The independent variable in the experimental design included an 18-week Manual Resistance Training (MRT) intervention applied in high-school-based PE classes. Individual assessments as dependent variables were conducted at baseline (pre-), at 9 weeks (midterm-), and at 18 weeks (post-training) of the intervention and included body mass index (BMI), skinfold thickness, and physical fitness including the one-mile run, curl-up, trunk lift, push-up, flexed-arm hang, and modified pull-up tests. One Control and two Experimental Groups were defined. Adolescents attending PE classes were recruited as subjects and classes were randomly assigned to one of the three program groups: (a) a regular PE program that followed the usual school curriculum (Control); (b) a PE program that utilized the MRT in every class session (MRT); or (c) a PE program that included MRT and a cardiovascular endurance training segment in every class session (MRT+E). The 18-week intervention was implemented during the 22-week academic semester with 1-week allocated for pre-testing, midterm-testing, spring vacation break, and post-testing, respectively.

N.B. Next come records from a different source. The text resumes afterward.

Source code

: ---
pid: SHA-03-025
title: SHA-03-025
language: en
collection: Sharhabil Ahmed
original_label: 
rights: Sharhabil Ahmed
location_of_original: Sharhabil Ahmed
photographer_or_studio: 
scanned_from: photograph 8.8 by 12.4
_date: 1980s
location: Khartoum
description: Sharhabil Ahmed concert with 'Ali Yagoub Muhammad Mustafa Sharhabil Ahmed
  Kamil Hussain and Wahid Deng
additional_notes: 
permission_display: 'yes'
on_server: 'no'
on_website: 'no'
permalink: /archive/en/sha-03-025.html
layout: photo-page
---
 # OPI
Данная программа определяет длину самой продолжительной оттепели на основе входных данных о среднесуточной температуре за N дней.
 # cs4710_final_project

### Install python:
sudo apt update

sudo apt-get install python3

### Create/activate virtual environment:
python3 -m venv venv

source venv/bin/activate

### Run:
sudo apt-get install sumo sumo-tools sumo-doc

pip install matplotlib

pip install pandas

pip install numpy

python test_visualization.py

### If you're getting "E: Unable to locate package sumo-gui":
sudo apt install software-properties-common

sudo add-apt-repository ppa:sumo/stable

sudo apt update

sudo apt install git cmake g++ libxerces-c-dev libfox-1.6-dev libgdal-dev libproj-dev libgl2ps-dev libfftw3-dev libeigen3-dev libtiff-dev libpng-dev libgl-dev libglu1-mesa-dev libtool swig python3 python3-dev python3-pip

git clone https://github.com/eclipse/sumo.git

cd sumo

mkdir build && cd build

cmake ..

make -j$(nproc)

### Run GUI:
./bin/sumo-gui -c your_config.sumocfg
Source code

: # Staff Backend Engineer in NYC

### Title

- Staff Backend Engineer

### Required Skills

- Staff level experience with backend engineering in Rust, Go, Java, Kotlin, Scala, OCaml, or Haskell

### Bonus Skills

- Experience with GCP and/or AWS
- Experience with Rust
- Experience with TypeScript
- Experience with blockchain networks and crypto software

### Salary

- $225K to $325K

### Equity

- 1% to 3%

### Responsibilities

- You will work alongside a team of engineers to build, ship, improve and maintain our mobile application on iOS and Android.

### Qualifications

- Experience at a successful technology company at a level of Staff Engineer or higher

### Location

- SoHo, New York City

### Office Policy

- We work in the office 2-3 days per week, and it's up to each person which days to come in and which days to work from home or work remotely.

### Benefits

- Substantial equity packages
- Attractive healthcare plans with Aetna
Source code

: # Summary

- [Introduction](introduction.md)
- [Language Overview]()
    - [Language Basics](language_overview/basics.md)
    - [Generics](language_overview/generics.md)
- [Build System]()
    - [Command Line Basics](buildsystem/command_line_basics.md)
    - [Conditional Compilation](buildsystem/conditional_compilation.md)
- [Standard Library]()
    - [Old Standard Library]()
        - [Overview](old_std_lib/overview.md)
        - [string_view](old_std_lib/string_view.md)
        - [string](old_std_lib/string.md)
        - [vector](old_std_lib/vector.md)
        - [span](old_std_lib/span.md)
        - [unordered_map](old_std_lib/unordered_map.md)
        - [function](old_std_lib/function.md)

After obtaining permission to conduct the study from all necessary Institutional Review Boards, physical education programs from two public high-schools were selected for the study. A total of 407 high-school students enrolled in PE classes at the selected high-schools were invited as study subjects with the assistance of the physical education teachers and 373 agreed to participate. Students were asked to provide a signed Assent Form and a Parental Informed Consent Form signed by a parent or guardian. The complete testing procedure and training protocol were thoroughly explained to all students both orally and in writing. Exclusion criteria for study participation included cardiovascular problems, spine deformities, and pregnancy. Two physical education teachers at each school cooperated with the researchers and agreed to assign their classes to one of the three program groups. Class sizes at the beginning of the intervention ranged from 30 to 82 students, with an average 1:40 teacher-to-student ratio. Pre-training descriptive characteristics of the subjects are presented in Table 1.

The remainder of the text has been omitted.